| Exercise brief |
Every line of the data must appear again in the answer, exactly as written.

| Collected data |
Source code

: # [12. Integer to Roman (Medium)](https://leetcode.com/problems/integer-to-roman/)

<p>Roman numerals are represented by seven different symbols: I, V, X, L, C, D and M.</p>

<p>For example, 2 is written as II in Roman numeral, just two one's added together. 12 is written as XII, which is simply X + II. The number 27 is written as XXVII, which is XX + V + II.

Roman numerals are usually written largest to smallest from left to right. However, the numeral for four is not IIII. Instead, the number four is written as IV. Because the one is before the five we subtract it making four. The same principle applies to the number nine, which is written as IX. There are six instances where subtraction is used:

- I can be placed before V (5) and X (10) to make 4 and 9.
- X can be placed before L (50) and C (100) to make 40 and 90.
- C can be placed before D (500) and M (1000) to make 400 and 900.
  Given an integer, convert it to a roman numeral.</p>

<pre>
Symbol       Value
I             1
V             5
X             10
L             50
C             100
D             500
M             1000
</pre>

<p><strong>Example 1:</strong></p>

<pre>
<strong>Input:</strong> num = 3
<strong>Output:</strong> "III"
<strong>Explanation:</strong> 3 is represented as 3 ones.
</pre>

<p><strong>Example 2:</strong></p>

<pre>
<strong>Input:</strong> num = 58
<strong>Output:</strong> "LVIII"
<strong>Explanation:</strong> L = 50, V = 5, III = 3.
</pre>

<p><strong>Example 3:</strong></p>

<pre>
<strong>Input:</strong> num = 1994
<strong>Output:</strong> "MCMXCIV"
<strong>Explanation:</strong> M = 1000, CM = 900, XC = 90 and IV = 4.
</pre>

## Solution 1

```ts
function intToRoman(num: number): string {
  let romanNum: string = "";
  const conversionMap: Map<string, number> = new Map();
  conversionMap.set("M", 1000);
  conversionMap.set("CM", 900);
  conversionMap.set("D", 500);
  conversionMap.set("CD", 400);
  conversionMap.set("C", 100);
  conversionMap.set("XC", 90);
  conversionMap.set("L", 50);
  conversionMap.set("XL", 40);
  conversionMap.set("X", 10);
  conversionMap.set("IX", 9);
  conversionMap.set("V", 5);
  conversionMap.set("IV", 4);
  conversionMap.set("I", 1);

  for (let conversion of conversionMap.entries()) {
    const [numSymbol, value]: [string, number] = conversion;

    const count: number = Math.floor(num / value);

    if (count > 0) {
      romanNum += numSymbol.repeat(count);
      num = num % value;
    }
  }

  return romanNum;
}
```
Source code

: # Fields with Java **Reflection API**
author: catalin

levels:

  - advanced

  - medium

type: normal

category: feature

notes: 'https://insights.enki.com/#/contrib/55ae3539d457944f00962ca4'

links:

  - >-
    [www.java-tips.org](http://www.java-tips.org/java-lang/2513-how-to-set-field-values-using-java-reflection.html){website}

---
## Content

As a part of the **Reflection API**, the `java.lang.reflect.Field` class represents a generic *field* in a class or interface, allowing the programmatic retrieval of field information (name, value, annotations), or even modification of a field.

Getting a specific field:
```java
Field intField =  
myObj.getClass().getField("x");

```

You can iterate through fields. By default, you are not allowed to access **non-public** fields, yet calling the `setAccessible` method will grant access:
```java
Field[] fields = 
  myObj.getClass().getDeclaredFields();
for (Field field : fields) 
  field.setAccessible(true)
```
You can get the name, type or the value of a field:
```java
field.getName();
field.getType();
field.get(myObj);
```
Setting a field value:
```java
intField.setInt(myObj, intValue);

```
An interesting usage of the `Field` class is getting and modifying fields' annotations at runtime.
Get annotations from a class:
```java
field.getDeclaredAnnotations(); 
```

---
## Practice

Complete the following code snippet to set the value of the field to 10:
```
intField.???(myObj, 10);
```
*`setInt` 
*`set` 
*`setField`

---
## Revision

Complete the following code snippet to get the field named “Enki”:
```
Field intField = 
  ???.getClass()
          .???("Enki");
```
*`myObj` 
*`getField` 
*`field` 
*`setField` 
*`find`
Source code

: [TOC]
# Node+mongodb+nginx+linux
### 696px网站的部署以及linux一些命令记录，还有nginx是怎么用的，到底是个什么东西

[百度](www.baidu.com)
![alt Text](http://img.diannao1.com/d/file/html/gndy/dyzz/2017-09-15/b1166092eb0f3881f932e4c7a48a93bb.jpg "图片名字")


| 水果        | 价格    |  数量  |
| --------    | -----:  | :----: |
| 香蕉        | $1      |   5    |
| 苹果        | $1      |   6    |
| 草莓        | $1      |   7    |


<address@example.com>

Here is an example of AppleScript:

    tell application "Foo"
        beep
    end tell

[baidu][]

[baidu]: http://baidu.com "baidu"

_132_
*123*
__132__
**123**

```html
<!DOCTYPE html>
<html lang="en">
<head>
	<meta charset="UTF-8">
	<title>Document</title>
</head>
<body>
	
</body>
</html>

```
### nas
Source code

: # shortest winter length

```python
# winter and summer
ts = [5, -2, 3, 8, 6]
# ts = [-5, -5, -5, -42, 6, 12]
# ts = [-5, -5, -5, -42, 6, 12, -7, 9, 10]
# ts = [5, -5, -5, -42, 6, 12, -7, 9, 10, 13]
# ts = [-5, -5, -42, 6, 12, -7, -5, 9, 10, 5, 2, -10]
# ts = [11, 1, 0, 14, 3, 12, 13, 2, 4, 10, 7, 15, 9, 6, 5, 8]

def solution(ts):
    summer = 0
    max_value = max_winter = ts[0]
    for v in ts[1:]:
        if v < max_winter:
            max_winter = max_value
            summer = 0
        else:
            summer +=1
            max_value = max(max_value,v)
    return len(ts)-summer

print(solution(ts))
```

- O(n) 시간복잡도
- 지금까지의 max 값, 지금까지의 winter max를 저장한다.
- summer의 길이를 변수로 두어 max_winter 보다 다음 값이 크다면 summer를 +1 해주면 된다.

| Written reply |
Source code

: # [12. Integer to Roman (Medium)](https://leetcode.com/problems/integer-to-roman/)

<p>Roman numerals are represented by seven different symbols: I, V, X, L, C, D and M.</p>

<p>For example, 2 is written as II in Roman numeral, just two one's added together. 12 is written as XII, which is simply X + II. The number 27 is written as XXVII, which is XX + V + II.

Roman numerals are usually written largest to smallest from left to right. However, the numeral for four is not IIII. Instead, the number four is written as IV. Because the one is before the five we subtract it making four. The same principle applies to the number nine, which is written as IX. There are six instances where subtraction is used:

- I can be placed before V (5) and X (10) to make 4 and 9.
- X can be placed before L (50) and C (100) to make 40 and 90.
- C can be placed before D (500) and M (1000) to make 400 and 900.
  Given an integer, convert it to a roman numeral.</p>

<pre>
Symbol       Value
I             1
V             5
X             10
L             50
C             100
D             500
M             1000
</pre>

<p><strong>Example 1:</strong></p>

<pre>
<strong>Input:</strong> num = 3
<strong>Output:</strong> "III"
<strong>Explanation:</strong> 3 is represented as 3 ones.
</pre>

<p><strong>Example 2:</strong></p>

<pre>
<strong>Input:</strong> num = 58
<strong>Output:</strong> "LVIII"
<strong>Explanation:</strong> L = 50, V = 5, III = 3.
</pre>

<p><strong>Example 3:</strong></p>

<pre>
<strong>Input:</strong> num = 1994
<strong>Output:</strong> "MCMXCIV"
<strong>Explanation:</strong> M = 1000, CM = 900, XC = 90 and IV = 4.
</pre>

## Solution 1

```ts
function intToRoman(num: number): string {
  let romanNum: string = "";
  const conversionMap: Map<string, number> = new Map();
  conversionMap.set("M", 1000);
  conversionMap.set("CM", 900);
  conversionMap.set("D", 500);
  conversionMap.set("CD", 400);
  conversionMap.set("C", 100);
  conversionMap.set("XC", 90);
  conversionMap.set("L", 50);
  conversionMap.set("XL", 40);
  conversionMap.set("X", 10);
  conversionMap.set("IX", 9);
  conversionMap.set("V", 5);
  conversionMap.set("IV", 4);
  conversionMap.set("I", 1);

  for (let conversion of conversionMap.entries()) {
    const [numSymbol, value]: [string, number] = conversion;

    const count: number = Math.floor(num / value);

    if (count > 0) {
      romanNum += numSymbol.repeat(count);
      num = num % value;
    }
  }

  return romanNum;
}
```
Source code

: # Fields with Java **Reflection API**
author: catalin

levels:

  - advanced

  - medium

type: normal

category: feature

notes: 'https://insights.enki.com/#/contrib/55ae3539d457944f00962ca4'

links:

  - >-
    [www.java-tips.org](http://www.java-tips.org/java-lang/2513-how-to-set-field-values-using-java-reflection.html){website}

---
## Content

As a part of the **Reflection API**, the `java.lang.reflect.Field` class represents a generic *field* in a class or interface, allowing the programmatic retrieval of field information (name, value, annotations), or even modification of a field.

Getting a specific field:
```java
Field intField =  
myObj.getClass().getField("x");

```

You can iterate through fields. By default, you are not allowed to access **non-public** fields, yet calling the `setAccessible` method will grant access:
```java
Field[] fields = 
  myObj.getClass().getDeclaredFields();
for (Field field : fields) 
  field.setAccessible(true)
```
You can get the name, type or the value of a field:
```java
field.getName();
field.getType();
field.get(myObj);
```
Setting a field value:
```java
intField.setInt(myObj, intValue);

```
An interesting usage of the `Field` class is getting and modifying fields' annotations at runtime.
Get annotations from a class:
```java
field.getDeclaredAnnotations(); 
```

---
## Practice

Complete the following code snippet to set the value of the field to 10:
```
intField.???(myObj, 10);
```
*`setInt` 
*`set` 
*`setField`

---
## Revision

Complete the following code snippet to get the field named “Enki”:
```
Field intField = 
  ???.getClass()
          .???("Enki");
```
*`myObj` 
*`getField` 
*`field` 
*`setField` 
*`find`
Source code

: [TOC]
# Node+mongodb+nginx+linux
### 696px网站的部署以及linux一些命令记录，还有nginx是怎么用的，到底是个什么东西

[百度](www.baidu.com)
![alt Text](http://img.diannao1.com/d/file/html/gndy/dyzz/2017-09-15/b1166092eb0f3881f932e4c7a48a93bb.jpg "图片名字")


| 水果        | 价格    |  数量  |
| --------    | -----:  | :----: |
| 香蕉        | $1      |   5    |
| 苹果        | $1      |   6    |
| 草莓        | $1      |   7    |


<address@example.com>

Here is an example of AppleScript:

    tell application "Foo"
        beep
    end tell

[baidu][]

[baidu]: http://baidu.com "baidu"

_132_
*123*
__132__
**123**

```html
<!DOCTYPE html>
<html lang="en">
<head>
	<meta charset="UTF-8">
	<title>Document</title>
</head>
<body>
	
</body>
</html>

```
### nas
Source code

: # shortest winter length

```python
# winter and summer
ts = [5, -2, 3, 8, 6]
# ts = [-5, -5, -5, -42, 6, 12]
# ts = [-5, -5, -5, -42, 6, 12, -7, 9, 10]
# ts = [5, -5, -5, -42, 6, 12, -7, 9, 10, 13]
# ts = [-5, -5, -42, 6, 12, -7, -5, 9, 10, 5, 2, -10]
# ts = [11, 1, 0, 14, 3, 12, 13, 2, 4, 10, 7, 15, 9, 6, 5, 8]

def solution(ts):
    summer = 0
    max_value = max_winter = ts[0]
    for v in ts[1:]:
        if v < max_winter:
            max_winter = max_value
            summer = 0
        else:
            summer +=1
            max_value = max(max_value,v)
    return len(ts)-summer

print(solution(ts))
```

- O(n) 시간복잡도
- 지금까지의 max 값, 지금까지의 winter max를 저장한다.
- summer의 길이를 변수로 두어 max_winter 보다 다음 값이 크다면 summer를 +1 해주면 된다.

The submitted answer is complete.